One-Hot Encoding

A function that performs one-hot encoding for class labels.

from mlxtend.preprocessing import one_hot

Overview

Typical supervised machine learning algorithms for classifications assume that the class labels are nominal (a special case of categorical where no order is implied). A typical example of an nominal feature would be "color" since we can't say (in most applications) that "orange > blue > red".

The one_hot function provides a simple interface to convert class label integers into a so-called one-hot array, where each unique label is represented as a column in the new array.

For example, let's assume we have 5 data points from 3 different classes: 0, 1, and 2.

y = [0, # sample 1, class 0 
     1, # sample 2, class 1 
     0, # sample 3, class 0
     2, # sample 4, class 2
     2] # sample 5, class 2

After one-hot encoding, we then obtain the following array (note that the index position of the "1" in each row denotes the class label of this sample):

y = [[1,  0,  0], # sample 1, class 0 
     [0,  1,  0], # sample 2, class 1  
     [1,  0,  0], # sample 3, class 0
     [0,  0,  1], # sample 4, class 2
     [0,  0,  1]  # sample 5, class 2
     ])

Example 1 - Defaults

from mlxtend.preprocessing import one_hot
import numpy as np

y = np.array([0, 1, 2, 1, 2])
one_hot(y)
array([[ 1.,  0.,  0.],
       [ 0.,  1.,  0.],
       [ 0.,  0.,  1.],
       [ 0.,  1.,  0.],
       [ 0.,  0.,  1.]])

Example 2 - Python Lists

from mlxtend.preprocessing import one_hot

y = [0, 1, 2, 1, 2]
one_hot(y)
array([[ 1.,  0.,  0.],
       [ 0.,  1.,  0.],
       [ 0.,  0.,  1.],
       [ 0.,  1.,  0.],
       [ 0.,  0.,  1.]])

Example 3 - Integer Arrays

from mlxtend.preprocessing import one_hot

y = [0, 1, 2, 1, 2]
one_hot(y, dtype='int')
array([[1, 0, 0],
       [0, 1, 0],
       [0, 0, 1],
       [0, 1, 0],
       [0, 0, 1]])

Example 4 - Arbitrary Numbers of Class Labels

from mlxtend.preprocessing import one_hot

y = [0, 1, 2, 1, 2]
one_hot(y, num_labels=10)
array([[ 1.,  0.,  0.,  0.,  0.,  0.,  0.,  0.,  0.,  0.],
       [ 0.,  1.,  0.,  0.,  0.,  0.,  0.,  0.,  0.,  0.],
       [ 0.,  0.,  1.,  0.,  0.,  0.,  0.,  0.,  0.,  0.],
       [ 0.,  1.,  0.,  0.,  0.,  0.,  0.,  0.,  0.,  0.],
       [ 0.,  0.,  1.,  0.,  0.,  0.,  0.,  0.,  0.,  0.]])

API

one_hot(y, num_labels='auto', dtype='float')

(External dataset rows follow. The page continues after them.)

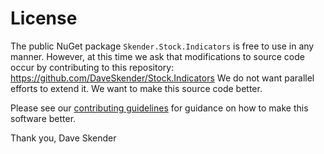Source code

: # License

The public NuGet package `Skender.Stock.Indicators` is free to use in any manner.
However, at this time we ask that modifications to source code occur by contributing to this repository: https://github.com/DaveSkender/Stock.Indicators
We do not want parallel efforts to extend it.  We want to make this source code better.

Please see our [contributing guidelines](CONTRIBUTING.md) for guidance on how to make this software better.

Thank you,
Dave Skender
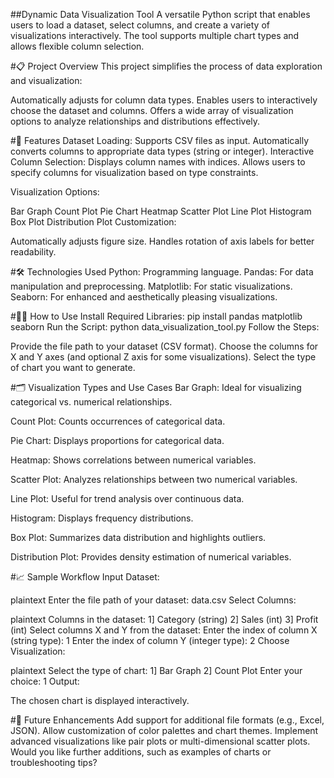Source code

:##Dynamic Data Visualization Tool
A versatile Python script that enables users to load a dataset, select columns, and create a variety of visualizations interactively. The tool supports multiple chart types and allows flexible column selection.

#📋 Project Overview
This project simplifies the process of data exploration and visualization:

Automatically adjusts for column data types.
Enables users to interactively choose the dataset and columns.
Offers a wide array of visualization options to analyze relationships and distributions effectively.

#🚀 Features
Dataset Loading:
Supports CSV files as input.
Automatically converts columns to appropriate data types (string or integer).
Interactive Column Selection:
Displays column names with indices.
Allows users to specify columns for visualization based on type constraints.

Visualization Options:

Bar Graph
Count Plot
Pie Chart
Heatmap
Scatter Plot
Line Plot
Histogram
Box Plot
Distribution Plot
Customization:

Automatically adjusts figure size.
Handles rotation of axis labels for better readability.

#🛠️ Technologies Used
Python: Programming language.
Pandas: For data manipulation and preprocessing.
Matplotlib: For static visualizations.
Seaborn: For enhanced and aesthetically pleasing visualizations.

#🧑‍💻 How to Use
Install Required Libraries:
pip install pandas matplotlib seaborn
Run the Script:
python data_visualization_tool.py
Follow the Steps:

Provide the file path to your dataset (CSV format).
Choose the columns for X and Y axes (and optional Z axis for some visualizations).
Select the type of chart you want to generate.

#🗂️ Visualization Types and Use Cases
Bar Graph:
Ideal for visualizing categorical vs. numerical relationships.

Count Plot:
Counts occurrences of categorical data.

Pie Chart:
Displays proportions for categorical data.

Heatmap:
Shows correlations between numerical variables.

Scatter Plot:
Analyzes relationships between two numerical variables.

Line Plot:
Useful for trend analysis over continuous data.

Histogram:
Displays frequency distributions.

Box Plot:
Summarizes data distribution and highlights outliers.

Distribution Plot:
Provides density estimation of numerical variables.

#📈 Sample Workflow
Input Dataset:

plaintext
Enter the file path of your dataset: data.csv
Select Columns:

plaintext
Columns in the dataset:
1] Category (string)
2] Sales (int)
3] Profit (int)
Select columns X and Y from the dataset:
Enter the index of column X (string type): 1
Enter the index of column Y (integer type): 2
Choose Visualization:

plaintext
Select the type of chart:
1] Bar Graph
2] Count Plot
Enter your choice: 1
Output:

The chosen chart is displayed interactively.

#🔄 Future Enhancements
Add support for additional file formats (e.g., Excel, JSON).
Allow customization of color palettes and chart themes.
Implement advanced visualizations like pair plots or multi-dimensional scatter plots.
Would you like further additions, such as examples of charts or troubleshooting tips?






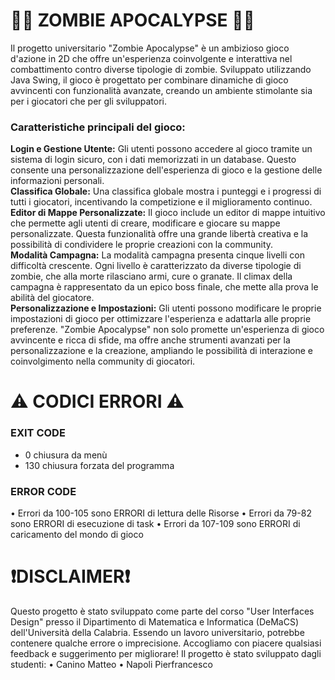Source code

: # 🧟‍♂️ ZOMBIE APOCALYPSE 🧟‍♂️
Il progetto universitario "Zombie Apocalypse" è un ambizioso gioco d'azione in 2D che offre un'esperienza coinvolgente e interattiva nel combattimento contro diverse tipologie di zombie. Sviluppato utilizzando Java Swing, il gioco è progettato per combinare dinamiche di gioco avvincenti con funzionalità avanzate, creando un ambiente stimolante sia per i giocatori che per gli sviluppatori.

<h3>Caratteristiche principali del gioco:</h3>
<strong>Login e Gestione Utente:</strong> Gli utenti possono accedere al gioco tramite un sistema di login sicuro, con i dati memorizzati in un database. Questo consente una personalizzazione dell'esperienza di gioco e la gestione delle informazioni personali.<br>
<strong>Classifica Globale:</strong> Una classifica globale mostra i punteggi e i progressi di tutti i giocatori, incentivando la competizione e il miglioramento continuo.<br>
<strong>Editor di Mappe Personalizzate:</strong> Il gioco include un editor di mappe intuitivo che permette agli utenti di creare, modificare e giocare su mappe personalizzate. Questa funzionalità offre una grande libertà creativa e la possibilità di condividere le proprie creazioni con la community.<br>
<strong>Modalità Campagna:</strong> La modalità campagna presenta cinque livelli con difficoltà crescente. Ogni livello è caratterizzato da diverse tipologie di zombie, che alla morte rilasciano armi, cure o granate. Il climax della campagna è rappresentato da un epico boss finale, che mette alla prova le abilità del giocatore.<br>
<strong>Personalizzazione e Impostazioni:</strong> Gli utenti possono modificare le proprie impostazioni di gioco per ottimizzare l'esperienza e adattarla alle proprie preferenze.
"Zombie Apocalypse" non solo promette un'esperienza di gioco avvincente e ricca di sfide, ma offre anche strumenti avanzati per la personalizzazione e la creazione, ampliando le possibilità di interazione e coinvolgimento nella community di giocatori.

# ⚠️ CODICI ERRORI ⚠️
<h3>EXIT CODE</h3>
<ul>
  <li>0 chiusura da menù</li>
  <li>130 chiusura forzata del programma</li>
</ul>

<h3>ERROR CODE</h3>
• Errori da 100-105 sono ERRORI di lettura delle Risorse
• Errori da 79-82 sono ERRORI di esecuzione di task
• Errori da 107-109 sono ERRORI di caricamento del mondo di gioco

# ❗️DISCLAIMER❗️
Questo progetto è stato sviluppato come parte del corso "User Interfaces Design" presso il Dipartimento di Matematica e Informatica (DeMaCS) dell'Università della Calabria. Essendo un lavoro universitario, potrebbe contenere qualche errore o imprecisione. Accogliamo con piacere qualsiasi feedback e suggerimento per migliorare! Il progetto è stato sviluppato dagli studenti:
  • Canino Matteo
  • Napoli Pierfrancesco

One-hot encoding of class labels

Parameters

  • y : array-like, shape = [n_classlabels]

    Python list or numpy array consisting of class labels.

  • num_labels : int or 'auto'

    Number of unique labels in the class label array. Infers the number of unique labels from the input array if set to 'auto'.

  • dtype : str

    NumPy array type (float, float32, float64) of the output array.

Returns

  • ary : numpy.ndarray, shape = [n_classlabels]

    One-hot encoded array, where each sample is represented as a row vector in the returned array.